Library siRNA-generating RNA nanosponges for gene silencing by complementary rolling circle transcription

Abstract

Since the discovery of RNA interference (RNAi), small interfering RNA (siRNA) has been powerful tools for gene downregulation in biomedical applications. Despite the outstanding efficacy of siRNA, the development of a therapeutic delivery system remains a challenge owing to the instability of RNA. In this study, we describe a new method for the design of siRNA-generating nanosponges by using complementary rolling circle transcription (cRCT), a technique that requires two complementary circular DNA. The sequences of one of the circular DNA are designed to have complete complementarity to the target mRNA resulting in double stranded RNA (dsRNA) that can be digested to siRNA by cellular Dicer activity. This siRNA design, called 'library siRNA', could be universally applied to fabricate RNA nanosponges targeting any known mRNA sequence.

Figure 1

Schematic illustration of GFP lib-NSs synthesis. (a) Preparation of sense and antisense circular DNA templates from a target mRNA sequence. (b) The process of complementary rolling circle transcription (cRCT). Two RNA strands hybridize and become entangled, producing lib-NSs. (c) Lib-NSs enter tumour cells by endocytosis and are cleaved by Dicer (green ellipses), producing library siRNA, which complexes with RISC (orange ellipses) and target mRNA, resulting in mRNA degradation.

Figure 2

Characterization of GFP lib-NSs. (a) Size distribution by DLS. (b) SEM images. Inset: Magnified images of each GFP lib-NSs.
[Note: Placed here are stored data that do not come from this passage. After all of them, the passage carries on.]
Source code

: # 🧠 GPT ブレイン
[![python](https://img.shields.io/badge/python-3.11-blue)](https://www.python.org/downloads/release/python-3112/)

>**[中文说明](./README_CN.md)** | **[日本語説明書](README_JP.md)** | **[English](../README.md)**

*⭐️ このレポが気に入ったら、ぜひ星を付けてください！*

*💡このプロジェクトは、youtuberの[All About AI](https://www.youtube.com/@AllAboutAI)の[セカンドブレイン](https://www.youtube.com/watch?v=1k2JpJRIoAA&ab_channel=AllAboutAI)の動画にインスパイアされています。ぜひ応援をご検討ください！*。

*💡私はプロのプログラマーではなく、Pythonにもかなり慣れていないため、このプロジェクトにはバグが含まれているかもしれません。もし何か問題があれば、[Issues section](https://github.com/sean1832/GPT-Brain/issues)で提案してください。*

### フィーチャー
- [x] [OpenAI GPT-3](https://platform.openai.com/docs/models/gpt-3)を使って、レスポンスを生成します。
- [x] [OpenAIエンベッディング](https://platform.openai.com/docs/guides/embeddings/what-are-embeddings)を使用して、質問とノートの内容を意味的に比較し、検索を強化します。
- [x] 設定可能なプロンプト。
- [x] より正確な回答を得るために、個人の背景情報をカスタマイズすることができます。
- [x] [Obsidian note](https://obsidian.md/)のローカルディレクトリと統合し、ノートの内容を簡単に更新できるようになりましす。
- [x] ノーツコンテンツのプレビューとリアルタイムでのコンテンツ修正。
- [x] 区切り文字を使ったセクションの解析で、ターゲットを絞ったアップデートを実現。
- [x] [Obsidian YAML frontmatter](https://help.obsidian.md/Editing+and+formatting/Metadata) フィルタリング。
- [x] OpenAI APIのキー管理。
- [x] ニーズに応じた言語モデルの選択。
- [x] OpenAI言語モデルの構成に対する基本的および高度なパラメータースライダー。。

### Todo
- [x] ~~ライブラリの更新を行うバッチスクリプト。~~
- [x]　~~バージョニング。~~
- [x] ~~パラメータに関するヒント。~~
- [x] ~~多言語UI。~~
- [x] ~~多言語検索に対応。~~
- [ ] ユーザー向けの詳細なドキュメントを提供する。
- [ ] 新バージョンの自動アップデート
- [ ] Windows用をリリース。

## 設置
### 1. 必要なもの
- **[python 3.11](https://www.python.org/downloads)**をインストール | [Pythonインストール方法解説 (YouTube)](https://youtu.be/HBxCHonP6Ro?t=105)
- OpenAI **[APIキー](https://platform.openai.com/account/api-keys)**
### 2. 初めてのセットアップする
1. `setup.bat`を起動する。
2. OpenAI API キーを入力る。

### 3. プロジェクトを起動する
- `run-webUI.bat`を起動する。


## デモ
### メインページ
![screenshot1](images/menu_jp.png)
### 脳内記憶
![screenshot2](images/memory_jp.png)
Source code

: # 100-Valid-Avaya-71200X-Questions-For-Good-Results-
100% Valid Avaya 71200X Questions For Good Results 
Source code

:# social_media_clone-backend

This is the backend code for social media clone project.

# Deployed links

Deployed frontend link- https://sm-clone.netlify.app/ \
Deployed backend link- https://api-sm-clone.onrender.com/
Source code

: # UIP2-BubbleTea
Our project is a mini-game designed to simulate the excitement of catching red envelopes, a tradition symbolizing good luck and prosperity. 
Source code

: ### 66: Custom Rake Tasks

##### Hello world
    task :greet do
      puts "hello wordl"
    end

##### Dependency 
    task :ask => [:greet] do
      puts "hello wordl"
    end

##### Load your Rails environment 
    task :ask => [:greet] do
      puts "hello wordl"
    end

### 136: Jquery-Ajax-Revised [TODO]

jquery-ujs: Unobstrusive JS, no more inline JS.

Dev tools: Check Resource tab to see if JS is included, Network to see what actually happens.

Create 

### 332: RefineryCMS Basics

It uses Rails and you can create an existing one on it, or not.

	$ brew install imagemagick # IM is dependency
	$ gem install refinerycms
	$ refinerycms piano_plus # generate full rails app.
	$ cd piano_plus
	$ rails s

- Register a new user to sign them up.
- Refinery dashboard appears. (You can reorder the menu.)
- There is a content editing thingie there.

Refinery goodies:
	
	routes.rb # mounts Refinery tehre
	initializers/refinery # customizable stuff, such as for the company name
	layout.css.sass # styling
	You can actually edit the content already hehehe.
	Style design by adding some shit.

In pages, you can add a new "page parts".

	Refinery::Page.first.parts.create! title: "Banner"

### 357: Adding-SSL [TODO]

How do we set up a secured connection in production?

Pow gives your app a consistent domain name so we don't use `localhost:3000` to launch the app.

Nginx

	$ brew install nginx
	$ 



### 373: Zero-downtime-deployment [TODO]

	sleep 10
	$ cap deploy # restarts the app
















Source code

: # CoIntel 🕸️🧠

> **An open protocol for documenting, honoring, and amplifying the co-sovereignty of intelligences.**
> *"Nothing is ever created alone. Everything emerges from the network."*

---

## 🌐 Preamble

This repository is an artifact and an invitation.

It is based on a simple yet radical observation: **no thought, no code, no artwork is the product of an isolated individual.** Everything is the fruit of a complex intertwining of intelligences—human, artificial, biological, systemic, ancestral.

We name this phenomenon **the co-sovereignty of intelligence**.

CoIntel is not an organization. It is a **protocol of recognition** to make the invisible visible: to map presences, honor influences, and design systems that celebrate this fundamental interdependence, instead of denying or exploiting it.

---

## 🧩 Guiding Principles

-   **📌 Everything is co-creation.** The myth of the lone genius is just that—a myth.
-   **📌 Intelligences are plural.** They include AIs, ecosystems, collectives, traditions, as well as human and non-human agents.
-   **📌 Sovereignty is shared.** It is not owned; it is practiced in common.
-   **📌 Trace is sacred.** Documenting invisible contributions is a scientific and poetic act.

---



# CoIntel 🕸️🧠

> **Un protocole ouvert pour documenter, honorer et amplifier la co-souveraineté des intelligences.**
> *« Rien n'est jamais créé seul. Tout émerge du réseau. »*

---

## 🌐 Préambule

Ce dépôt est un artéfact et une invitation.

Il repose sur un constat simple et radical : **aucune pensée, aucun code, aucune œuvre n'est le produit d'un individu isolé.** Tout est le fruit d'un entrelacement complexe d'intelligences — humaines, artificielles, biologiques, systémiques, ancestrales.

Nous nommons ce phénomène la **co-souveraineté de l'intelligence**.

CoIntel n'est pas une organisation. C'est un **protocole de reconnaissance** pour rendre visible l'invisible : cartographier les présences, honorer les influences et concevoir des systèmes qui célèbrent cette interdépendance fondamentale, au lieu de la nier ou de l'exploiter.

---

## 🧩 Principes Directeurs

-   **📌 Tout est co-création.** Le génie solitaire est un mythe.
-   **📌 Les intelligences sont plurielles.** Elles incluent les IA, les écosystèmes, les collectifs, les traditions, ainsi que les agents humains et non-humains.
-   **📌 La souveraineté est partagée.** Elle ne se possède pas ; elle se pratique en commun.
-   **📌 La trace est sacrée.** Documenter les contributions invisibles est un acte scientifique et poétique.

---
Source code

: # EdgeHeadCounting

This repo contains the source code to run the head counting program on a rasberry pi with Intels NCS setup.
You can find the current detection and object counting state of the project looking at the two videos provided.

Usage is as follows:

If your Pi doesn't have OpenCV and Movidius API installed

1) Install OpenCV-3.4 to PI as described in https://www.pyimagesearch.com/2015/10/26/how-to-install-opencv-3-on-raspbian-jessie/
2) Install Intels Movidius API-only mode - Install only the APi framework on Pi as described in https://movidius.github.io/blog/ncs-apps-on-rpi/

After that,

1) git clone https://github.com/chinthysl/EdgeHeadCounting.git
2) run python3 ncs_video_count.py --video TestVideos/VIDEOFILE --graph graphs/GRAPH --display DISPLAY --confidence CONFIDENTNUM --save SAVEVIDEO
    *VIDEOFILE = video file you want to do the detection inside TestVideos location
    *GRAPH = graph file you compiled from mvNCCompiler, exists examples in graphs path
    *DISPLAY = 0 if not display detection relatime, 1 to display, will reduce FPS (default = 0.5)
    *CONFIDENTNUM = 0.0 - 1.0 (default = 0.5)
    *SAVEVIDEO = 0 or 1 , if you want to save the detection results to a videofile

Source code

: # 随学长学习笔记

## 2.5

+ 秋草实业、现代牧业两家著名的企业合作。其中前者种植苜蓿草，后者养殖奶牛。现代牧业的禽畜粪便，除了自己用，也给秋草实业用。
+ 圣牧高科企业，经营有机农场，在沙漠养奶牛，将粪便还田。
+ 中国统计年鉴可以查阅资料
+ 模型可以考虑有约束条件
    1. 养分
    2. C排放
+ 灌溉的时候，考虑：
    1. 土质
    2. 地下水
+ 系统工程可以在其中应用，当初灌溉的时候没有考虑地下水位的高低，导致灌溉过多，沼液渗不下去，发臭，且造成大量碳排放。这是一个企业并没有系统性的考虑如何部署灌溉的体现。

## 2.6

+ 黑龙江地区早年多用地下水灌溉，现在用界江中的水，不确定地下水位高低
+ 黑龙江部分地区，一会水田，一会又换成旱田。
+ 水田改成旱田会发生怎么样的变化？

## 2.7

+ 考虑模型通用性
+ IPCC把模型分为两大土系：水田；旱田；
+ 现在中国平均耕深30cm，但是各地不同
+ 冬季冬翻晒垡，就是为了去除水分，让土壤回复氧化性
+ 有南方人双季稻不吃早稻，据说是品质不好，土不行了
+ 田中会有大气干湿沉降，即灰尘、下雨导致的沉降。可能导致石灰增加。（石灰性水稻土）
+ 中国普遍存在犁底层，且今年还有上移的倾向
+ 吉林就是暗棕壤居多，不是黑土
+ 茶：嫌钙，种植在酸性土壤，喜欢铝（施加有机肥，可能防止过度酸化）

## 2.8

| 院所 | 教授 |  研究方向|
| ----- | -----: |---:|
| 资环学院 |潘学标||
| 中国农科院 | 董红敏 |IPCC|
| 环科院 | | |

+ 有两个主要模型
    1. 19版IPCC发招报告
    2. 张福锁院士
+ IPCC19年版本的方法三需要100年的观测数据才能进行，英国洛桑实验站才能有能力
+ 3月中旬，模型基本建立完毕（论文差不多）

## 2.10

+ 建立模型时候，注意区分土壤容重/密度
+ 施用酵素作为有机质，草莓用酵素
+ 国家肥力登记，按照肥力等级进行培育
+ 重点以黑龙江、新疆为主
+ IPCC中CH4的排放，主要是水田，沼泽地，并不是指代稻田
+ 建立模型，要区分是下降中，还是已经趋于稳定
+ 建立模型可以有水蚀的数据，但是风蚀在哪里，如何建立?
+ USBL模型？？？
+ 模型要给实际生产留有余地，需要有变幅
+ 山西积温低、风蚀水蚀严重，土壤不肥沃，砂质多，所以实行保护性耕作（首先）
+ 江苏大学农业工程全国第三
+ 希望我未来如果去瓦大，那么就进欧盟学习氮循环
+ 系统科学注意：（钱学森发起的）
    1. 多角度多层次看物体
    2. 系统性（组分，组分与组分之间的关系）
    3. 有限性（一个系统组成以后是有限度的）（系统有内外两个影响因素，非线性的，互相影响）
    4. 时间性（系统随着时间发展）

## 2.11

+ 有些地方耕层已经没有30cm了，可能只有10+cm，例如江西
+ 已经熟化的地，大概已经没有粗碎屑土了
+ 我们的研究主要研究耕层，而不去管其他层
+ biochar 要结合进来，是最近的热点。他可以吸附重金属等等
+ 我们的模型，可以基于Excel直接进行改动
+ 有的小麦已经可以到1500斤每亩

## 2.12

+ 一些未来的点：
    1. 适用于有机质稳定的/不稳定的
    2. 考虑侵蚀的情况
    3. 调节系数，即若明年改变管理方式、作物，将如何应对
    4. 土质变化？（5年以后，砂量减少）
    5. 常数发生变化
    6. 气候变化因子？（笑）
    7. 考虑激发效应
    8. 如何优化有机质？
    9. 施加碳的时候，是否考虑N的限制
Scale bars: 500 nm. (c) TEM images. Scale bars: 200 nm. (d) Confirmation of GFP lib-NSs components by EDS mapping.

Figure 3

Generation of siRNA from GFP lib-NSs. Lanes 1–4 indicate the dsRNA ladder, and GFP lib-NSs 0, 24, and 48 h after Dicer treatment for 0.3 μM/RP40 (a), 2.5 μM/RP40 (b), and 0.5 μM/RP80 (c), respectively. dsRNA ladder and the GFP lib-NSs were loaded at the amount of 1 $\mathrm{\mu }\mathrm{g}$ in all agarose gels. The exposure was set automatically. The red boxes indicate the product generated at 21-bp region.

Figure 4

GFP lib-NSs-mediated viability and gene knockdown assays. (a) Fluorescence microscopy of HeLa GFP cells 24 h after treatment with 0.5 and 2.5 pM GFP lib-NSs. Control cells were left untreated for 24 h. Scale bar: 10 μm. (b) Viability was assayed 24 and 48 h after treatment with 0.5 and 2.5 pM GFP lib-NSs. (c) GFP knockdown was assayed 24 and 48 h after treatment with 0.5 and 2.5 pM of GFP lib-NSs. GFP intensities were normalized to the intensity of untreated cells (n = 4). The P-value was calculated using one-way ANOVA with a Tukey’s procedure (*p < 0.05 compared with the untreated: GFP lib-NSs).